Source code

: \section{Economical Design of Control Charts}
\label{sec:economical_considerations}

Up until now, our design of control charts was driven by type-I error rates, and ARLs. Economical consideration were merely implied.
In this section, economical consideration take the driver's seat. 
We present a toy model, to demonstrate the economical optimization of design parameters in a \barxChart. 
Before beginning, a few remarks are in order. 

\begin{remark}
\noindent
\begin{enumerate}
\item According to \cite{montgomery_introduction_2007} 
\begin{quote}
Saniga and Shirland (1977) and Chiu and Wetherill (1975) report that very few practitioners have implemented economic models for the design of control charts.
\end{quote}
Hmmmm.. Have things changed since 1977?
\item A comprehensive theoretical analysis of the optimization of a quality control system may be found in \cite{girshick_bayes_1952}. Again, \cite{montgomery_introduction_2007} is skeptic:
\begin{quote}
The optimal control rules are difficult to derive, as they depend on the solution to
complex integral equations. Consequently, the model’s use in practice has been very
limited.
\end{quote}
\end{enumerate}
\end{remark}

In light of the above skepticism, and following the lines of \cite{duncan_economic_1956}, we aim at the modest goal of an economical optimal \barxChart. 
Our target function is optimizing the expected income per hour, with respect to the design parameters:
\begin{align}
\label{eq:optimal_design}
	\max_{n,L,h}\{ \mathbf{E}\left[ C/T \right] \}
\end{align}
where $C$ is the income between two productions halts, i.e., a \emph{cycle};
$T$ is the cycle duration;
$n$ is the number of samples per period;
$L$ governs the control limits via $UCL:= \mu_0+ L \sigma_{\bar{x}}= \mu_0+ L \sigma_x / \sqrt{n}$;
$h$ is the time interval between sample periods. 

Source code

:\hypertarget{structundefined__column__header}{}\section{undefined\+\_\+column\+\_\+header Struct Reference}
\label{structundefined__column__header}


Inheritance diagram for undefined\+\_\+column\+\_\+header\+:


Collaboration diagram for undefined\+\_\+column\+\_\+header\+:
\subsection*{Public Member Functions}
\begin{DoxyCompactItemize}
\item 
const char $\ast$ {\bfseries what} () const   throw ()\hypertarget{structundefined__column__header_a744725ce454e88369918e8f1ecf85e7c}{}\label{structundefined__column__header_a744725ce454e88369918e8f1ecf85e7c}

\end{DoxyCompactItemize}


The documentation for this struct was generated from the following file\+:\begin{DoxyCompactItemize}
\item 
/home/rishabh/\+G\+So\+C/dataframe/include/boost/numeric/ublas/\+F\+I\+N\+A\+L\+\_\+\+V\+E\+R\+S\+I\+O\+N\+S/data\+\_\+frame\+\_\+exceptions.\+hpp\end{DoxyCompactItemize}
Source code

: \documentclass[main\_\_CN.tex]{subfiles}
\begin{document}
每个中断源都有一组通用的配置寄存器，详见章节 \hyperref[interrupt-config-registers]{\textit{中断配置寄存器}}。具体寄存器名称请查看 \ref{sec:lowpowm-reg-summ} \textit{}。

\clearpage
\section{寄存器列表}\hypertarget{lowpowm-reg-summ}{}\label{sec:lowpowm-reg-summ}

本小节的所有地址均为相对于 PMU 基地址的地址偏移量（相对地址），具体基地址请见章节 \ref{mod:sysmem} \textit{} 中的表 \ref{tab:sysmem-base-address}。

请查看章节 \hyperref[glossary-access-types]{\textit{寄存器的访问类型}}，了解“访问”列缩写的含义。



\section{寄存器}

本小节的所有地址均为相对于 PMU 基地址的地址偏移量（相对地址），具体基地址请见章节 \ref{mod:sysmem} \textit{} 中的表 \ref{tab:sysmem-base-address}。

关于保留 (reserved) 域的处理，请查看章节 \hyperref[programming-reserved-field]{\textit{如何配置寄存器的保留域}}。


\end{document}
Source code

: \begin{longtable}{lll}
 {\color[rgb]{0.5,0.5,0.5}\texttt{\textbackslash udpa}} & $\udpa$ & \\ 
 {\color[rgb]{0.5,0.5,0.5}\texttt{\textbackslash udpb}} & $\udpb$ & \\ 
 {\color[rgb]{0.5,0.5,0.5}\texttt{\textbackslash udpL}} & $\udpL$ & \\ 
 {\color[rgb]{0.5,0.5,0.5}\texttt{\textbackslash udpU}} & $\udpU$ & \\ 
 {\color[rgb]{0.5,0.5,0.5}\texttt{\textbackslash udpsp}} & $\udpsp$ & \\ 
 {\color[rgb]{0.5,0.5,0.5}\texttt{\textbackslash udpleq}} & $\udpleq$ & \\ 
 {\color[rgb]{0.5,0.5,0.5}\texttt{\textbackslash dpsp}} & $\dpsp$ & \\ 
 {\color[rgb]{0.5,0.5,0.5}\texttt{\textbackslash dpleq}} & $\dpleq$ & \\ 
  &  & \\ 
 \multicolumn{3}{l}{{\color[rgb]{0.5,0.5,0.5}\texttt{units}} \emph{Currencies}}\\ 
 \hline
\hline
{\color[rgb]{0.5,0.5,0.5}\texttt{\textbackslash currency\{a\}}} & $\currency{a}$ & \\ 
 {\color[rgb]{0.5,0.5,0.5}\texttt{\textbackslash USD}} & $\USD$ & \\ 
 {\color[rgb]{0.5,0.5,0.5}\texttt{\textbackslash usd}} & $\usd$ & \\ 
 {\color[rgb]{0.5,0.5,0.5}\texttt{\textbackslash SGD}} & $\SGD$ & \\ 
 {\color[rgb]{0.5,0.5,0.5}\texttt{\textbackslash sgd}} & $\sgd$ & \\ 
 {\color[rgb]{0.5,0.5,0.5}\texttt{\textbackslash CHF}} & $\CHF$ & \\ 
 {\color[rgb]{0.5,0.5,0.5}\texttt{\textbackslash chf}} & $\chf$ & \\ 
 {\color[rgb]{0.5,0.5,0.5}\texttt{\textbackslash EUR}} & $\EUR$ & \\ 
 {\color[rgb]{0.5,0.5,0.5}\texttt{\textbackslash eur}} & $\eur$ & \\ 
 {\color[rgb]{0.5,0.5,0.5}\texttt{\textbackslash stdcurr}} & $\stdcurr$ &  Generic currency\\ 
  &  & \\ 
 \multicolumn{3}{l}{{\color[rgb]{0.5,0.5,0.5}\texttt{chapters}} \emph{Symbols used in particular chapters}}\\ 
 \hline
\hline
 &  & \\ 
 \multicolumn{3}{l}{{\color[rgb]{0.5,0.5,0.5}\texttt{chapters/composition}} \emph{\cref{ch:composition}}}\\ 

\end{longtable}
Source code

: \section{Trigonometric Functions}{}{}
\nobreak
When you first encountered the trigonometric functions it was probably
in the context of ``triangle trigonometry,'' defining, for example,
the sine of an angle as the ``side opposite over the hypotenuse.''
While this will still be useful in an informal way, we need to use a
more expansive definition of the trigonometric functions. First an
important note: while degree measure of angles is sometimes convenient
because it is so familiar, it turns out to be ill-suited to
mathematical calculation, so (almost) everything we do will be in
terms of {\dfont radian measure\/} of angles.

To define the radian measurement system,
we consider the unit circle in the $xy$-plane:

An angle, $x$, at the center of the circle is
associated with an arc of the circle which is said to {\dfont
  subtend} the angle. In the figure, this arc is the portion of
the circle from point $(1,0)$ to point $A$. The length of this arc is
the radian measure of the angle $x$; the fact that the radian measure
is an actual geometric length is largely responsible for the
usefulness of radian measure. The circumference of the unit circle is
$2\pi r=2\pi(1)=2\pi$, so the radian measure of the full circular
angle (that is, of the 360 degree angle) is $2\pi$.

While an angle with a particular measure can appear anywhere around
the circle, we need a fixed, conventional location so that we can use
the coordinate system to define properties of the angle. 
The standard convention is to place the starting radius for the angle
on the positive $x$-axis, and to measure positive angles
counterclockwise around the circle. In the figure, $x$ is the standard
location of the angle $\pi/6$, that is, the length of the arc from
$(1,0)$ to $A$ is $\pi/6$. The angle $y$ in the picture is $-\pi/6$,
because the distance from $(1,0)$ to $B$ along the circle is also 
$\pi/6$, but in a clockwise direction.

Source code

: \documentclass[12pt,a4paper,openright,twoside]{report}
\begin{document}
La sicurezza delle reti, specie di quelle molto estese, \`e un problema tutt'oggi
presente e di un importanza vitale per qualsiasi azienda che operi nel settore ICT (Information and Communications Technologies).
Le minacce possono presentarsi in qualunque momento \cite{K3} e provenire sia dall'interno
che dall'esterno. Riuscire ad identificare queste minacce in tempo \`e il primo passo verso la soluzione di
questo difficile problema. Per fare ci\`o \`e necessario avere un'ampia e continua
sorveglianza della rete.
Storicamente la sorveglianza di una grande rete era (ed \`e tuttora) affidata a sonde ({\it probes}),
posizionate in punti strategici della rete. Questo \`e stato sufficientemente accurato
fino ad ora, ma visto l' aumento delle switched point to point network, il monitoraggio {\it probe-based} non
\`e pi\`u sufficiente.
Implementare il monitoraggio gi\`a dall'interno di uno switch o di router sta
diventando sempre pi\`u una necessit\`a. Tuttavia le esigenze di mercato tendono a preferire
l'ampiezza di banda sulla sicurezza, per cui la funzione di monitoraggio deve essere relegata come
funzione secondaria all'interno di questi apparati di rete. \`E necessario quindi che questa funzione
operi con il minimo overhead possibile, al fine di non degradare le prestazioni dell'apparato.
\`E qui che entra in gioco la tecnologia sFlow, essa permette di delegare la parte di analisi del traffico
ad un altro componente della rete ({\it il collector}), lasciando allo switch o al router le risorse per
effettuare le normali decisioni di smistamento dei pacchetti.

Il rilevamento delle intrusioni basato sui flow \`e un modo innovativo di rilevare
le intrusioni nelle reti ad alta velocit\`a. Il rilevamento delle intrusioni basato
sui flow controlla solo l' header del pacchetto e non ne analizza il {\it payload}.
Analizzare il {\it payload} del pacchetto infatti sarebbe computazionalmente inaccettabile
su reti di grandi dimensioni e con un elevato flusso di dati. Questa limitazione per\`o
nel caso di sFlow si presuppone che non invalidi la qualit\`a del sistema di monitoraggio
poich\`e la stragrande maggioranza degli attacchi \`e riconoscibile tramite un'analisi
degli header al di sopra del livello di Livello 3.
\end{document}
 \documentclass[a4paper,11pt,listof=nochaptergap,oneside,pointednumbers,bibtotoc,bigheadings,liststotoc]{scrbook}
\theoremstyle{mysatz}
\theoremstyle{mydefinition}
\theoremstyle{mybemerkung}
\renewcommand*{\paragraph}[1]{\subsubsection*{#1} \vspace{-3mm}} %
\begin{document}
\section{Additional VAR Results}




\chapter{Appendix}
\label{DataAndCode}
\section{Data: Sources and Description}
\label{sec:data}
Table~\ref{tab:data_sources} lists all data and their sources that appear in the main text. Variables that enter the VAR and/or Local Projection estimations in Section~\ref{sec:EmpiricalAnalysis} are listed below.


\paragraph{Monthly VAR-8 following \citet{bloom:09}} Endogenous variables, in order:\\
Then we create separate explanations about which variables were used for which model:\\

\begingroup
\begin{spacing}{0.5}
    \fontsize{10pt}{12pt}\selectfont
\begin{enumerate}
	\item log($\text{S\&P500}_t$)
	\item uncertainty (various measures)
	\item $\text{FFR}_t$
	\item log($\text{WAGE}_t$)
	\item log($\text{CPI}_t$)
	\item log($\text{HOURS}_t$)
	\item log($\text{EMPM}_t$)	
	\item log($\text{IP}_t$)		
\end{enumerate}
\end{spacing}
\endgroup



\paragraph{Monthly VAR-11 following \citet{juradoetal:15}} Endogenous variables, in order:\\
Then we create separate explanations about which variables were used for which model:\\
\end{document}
· · · · ·
§ Your objective:
For this exercise, find all lines in the records containing the word "figure" and copy them.

§ Result of the task:
  subtend} the angle. In the figure, this arc is the portion of
counterclockwise around the circle. In the figure, $x$ is the standard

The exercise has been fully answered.